Thursday, September 10, 2009
Chelsea Elementary School / Loblaws Peanut -Free products
The following is my second instalment in BloggerAid Changing The Face Of Famine View and Review Program. I personally started the sampling with the low fat Blue Menu Peanut-Free Whole Wheat Bran Bites with Maple and a cup of tea and I can unequivocally state that not only did they hit the spot as a late afternoon pick me up but they were delicious and the subtle maple flavoring was a nice added touch. Dani my five year old niece entering kindergarten had the peanut-free animal crackers and told her mommy she would like them in her lunch box every time. Some of the big boys in the neighborhood who sampled the Loblaw's peanut-free Dipped and Chewy Chocolate Granola Bars said that not only were they great tasting but in a mock-up blind fold test could not tell the difference between the peanut-free brand and their regular brand. With a good cross selection of samplers the consensus is that they Loblaws Peanut-Free products passed the test in flavor and taste. 5star!
However, last week I went to visit one of the schools that I taught at within the Western Quebec School Board. Chelsea School is located in the municipality of Chelsea, Quebec, in the beautiful picturesque Gatineau Hills. It is a school committed first and foremost to the children that they serve. The purpose of my visit was to donate the rest of the Peanut-Free products that Loblaws had so generously sent to me (see previous post) and to meet with Ralph Mason the principal who was graciously going to distribute the products to Peanut- free classrooms . Those rooms that had a child in it with a peanut allergy.
When I taught there in early 2000 the school did have a Peanut-Free program in place to accommodate children with peanut allergies. Ralph mentioned that he was extremely concerned with the rise in numbers of allergy afflicted children at Chelsea school , in particular, peanut, egg, and milk. For him as a principal it means making drastic changes to existing policies and possibly going totally Peanut-Free throughout the entire school. However, this would require much dialogue and debate between himself and concerned parents on both sides of the issue.
More and more schools are banning peanut products as the number of kids that have this potentially threatening allergy has dramatically grown. At Chelsea, out of nearly 300 students 4 have severe peanut allergies (not to mention the number of students there with milk and egg allergies). However, with parents on both sides of the fence totally banning these products leaves the school smack in the middle of this controversial issue. What to do?

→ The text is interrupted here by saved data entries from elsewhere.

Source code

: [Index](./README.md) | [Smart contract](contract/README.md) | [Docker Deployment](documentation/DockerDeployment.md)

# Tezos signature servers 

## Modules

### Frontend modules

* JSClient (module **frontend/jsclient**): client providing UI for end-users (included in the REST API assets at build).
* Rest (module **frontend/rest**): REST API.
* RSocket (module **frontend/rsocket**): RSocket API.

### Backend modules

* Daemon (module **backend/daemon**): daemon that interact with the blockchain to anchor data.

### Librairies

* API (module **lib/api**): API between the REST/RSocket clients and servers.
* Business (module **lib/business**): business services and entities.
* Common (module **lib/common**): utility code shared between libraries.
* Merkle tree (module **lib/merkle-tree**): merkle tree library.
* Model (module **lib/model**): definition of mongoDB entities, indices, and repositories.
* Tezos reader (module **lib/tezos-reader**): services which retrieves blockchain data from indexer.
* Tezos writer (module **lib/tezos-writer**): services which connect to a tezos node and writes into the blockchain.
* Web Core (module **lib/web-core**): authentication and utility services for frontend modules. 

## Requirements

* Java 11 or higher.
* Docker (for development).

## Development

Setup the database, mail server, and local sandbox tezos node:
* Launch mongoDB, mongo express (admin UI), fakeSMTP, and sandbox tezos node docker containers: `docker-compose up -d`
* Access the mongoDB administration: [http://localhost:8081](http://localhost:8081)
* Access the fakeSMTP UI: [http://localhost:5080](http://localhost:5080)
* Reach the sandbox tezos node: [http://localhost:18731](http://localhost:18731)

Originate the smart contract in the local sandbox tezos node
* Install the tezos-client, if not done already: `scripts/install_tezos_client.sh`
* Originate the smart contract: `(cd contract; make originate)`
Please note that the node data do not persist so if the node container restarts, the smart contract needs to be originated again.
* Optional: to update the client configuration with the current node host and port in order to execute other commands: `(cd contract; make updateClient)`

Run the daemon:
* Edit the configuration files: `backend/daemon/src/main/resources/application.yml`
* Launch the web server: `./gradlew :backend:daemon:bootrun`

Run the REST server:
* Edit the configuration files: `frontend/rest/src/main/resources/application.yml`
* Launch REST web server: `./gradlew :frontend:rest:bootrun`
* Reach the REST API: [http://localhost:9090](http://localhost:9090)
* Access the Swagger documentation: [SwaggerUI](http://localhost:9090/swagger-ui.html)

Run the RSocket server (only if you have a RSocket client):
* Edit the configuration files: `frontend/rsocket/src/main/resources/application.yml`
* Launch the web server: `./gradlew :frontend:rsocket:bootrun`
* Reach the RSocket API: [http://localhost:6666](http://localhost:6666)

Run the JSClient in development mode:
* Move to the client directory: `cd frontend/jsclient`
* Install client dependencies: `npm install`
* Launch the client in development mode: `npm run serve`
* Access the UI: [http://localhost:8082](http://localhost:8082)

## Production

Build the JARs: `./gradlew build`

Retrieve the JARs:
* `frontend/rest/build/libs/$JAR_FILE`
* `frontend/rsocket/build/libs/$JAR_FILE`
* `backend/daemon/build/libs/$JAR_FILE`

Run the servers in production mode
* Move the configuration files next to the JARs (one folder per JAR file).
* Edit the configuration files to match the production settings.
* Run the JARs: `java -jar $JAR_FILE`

To totally ban these products can be seen as an infringement on the rights of parents and children without allergies. They believe that banning any specific food group is not teaching children how to live and grow in the real world, instead children should be taught to be on guard for the possibility of an allergic reaction and should be taught skills to deal with the situation. Thus, most schools have a workable compromise in place, after all, allergies are serious and should not be taken lightly.
Peanut and some other foods can cause the body to go into anaphylactic shock, a life threatening condition where a person's blood pressure and their air way narrows. This condition can normally be relieved with a dose of adrenaline, called an epinephrine pen.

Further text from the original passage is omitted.